• [Problem description]: Only a number is wanted here, namely how many lines of the data contain the string "Contingency".
(Provided records begins)
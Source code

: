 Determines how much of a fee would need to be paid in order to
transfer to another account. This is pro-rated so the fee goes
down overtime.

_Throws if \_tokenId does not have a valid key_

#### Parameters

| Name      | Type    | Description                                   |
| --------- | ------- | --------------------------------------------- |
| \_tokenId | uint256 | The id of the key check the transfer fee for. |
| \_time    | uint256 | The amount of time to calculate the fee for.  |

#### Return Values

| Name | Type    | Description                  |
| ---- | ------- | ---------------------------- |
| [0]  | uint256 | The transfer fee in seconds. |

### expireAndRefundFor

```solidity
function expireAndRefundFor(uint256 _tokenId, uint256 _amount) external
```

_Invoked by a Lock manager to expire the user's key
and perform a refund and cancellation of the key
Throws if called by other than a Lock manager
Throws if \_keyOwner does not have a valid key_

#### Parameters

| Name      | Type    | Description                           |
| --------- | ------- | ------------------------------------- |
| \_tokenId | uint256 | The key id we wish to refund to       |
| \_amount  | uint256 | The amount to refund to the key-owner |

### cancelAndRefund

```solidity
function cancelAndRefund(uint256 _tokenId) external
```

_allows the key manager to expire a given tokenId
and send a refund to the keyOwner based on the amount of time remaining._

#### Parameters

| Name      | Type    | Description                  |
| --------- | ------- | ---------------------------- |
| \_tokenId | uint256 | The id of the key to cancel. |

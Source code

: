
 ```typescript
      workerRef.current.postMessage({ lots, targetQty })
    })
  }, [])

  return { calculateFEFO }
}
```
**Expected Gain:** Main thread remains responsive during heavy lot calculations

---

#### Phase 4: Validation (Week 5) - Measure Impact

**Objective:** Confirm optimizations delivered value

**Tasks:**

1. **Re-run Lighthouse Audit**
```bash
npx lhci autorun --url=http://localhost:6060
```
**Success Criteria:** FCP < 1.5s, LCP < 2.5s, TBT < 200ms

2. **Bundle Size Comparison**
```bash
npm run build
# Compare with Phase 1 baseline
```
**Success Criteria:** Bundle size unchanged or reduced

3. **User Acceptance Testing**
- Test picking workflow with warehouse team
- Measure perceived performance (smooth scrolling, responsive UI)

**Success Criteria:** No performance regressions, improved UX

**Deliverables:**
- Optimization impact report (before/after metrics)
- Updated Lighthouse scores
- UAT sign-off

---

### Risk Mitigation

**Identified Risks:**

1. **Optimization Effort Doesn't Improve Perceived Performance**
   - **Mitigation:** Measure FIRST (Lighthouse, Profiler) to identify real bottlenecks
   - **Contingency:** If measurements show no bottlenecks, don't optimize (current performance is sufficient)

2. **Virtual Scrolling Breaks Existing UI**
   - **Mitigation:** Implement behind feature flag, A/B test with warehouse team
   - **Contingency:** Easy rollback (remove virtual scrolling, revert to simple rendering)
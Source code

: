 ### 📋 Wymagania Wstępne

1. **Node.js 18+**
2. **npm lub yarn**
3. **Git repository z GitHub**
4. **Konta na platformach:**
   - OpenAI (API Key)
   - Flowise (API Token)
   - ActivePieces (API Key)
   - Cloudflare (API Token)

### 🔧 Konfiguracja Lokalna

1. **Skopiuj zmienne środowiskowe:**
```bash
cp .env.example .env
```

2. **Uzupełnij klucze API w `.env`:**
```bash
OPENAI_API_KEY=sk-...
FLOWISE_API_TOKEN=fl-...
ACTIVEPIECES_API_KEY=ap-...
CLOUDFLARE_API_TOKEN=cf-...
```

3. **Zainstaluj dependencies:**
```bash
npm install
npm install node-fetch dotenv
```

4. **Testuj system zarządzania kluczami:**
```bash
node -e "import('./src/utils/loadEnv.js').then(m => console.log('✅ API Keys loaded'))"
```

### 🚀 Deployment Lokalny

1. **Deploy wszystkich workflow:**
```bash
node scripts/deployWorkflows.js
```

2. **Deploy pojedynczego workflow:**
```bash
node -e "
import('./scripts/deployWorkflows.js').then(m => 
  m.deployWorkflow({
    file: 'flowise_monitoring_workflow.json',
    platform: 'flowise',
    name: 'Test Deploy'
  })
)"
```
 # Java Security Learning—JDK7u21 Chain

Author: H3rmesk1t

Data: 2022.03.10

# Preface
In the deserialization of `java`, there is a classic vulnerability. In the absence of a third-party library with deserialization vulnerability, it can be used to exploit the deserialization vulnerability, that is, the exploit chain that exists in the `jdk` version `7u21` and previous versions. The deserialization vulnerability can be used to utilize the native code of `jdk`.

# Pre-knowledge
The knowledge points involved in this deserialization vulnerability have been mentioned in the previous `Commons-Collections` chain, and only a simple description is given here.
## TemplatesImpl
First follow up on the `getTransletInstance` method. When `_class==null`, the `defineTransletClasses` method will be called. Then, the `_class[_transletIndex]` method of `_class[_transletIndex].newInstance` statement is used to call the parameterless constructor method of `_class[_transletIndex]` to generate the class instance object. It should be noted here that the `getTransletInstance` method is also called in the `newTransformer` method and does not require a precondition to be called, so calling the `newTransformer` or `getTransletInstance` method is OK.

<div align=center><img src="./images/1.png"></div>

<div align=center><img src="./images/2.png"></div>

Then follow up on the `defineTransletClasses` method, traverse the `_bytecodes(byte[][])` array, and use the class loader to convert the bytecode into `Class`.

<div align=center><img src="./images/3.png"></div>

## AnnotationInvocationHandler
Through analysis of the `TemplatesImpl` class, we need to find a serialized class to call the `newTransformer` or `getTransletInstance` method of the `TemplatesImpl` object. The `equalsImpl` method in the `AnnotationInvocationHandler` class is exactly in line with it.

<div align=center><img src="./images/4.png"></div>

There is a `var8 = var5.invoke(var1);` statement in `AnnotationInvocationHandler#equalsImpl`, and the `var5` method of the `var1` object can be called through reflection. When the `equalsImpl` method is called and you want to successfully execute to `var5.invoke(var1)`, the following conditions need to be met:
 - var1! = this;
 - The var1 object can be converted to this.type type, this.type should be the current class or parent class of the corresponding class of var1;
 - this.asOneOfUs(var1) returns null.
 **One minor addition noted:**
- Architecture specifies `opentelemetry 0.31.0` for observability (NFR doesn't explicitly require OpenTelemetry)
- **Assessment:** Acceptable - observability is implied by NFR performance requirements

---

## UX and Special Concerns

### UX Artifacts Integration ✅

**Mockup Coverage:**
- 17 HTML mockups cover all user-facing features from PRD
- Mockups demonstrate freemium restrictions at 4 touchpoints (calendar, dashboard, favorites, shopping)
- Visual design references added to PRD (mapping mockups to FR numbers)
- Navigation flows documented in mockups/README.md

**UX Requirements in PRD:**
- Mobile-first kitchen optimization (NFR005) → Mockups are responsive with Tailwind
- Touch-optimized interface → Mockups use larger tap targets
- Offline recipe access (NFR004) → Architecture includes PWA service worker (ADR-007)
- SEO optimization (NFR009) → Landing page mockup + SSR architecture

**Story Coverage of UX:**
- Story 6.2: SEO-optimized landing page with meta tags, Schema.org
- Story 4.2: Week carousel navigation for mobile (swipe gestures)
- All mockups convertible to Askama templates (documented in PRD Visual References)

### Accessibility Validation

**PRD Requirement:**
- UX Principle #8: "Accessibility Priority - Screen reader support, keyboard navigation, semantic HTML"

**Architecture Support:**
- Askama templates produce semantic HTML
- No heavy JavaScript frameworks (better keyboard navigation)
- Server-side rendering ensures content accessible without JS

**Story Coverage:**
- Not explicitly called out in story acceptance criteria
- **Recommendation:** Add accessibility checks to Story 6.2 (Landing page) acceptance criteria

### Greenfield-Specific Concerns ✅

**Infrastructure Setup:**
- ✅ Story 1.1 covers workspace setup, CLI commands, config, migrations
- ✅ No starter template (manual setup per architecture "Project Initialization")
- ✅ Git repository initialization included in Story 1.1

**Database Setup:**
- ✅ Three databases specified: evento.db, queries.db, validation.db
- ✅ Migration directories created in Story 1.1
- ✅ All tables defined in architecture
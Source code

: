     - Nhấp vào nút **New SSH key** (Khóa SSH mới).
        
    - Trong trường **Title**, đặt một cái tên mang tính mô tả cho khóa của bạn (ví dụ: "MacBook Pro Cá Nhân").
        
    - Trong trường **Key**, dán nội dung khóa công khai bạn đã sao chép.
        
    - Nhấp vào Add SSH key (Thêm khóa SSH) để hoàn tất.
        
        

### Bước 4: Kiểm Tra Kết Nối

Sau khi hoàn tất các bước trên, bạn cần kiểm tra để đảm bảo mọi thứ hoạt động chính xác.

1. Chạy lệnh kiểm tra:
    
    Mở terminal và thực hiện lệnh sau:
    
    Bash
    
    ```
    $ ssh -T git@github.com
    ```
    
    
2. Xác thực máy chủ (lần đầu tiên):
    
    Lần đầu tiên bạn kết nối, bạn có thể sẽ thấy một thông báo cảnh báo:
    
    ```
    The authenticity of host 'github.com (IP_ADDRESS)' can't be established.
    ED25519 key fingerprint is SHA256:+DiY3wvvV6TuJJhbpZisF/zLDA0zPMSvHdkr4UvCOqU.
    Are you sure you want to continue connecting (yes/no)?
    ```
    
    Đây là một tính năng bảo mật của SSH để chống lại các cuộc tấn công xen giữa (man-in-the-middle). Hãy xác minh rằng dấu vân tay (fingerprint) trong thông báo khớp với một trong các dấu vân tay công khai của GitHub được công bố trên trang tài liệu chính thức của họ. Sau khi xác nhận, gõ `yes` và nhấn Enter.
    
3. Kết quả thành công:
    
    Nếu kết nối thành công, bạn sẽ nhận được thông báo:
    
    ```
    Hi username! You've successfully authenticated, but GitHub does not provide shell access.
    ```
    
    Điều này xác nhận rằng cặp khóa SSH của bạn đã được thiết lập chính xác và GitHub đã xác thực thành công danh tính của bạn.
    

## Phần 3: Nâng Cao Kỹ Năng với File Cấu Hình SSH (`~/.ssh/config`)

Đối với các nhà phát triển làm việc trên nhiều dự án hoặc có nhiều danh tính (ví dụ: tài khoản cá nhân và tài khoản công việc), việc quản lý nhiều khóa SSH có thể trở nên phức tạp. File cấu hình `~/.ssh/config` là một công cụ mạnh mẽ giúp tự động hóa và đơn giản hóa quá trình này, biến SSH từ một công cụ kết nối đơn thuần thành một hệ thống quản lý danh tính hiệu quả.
(Provided records ends)
• [Answer space]: 2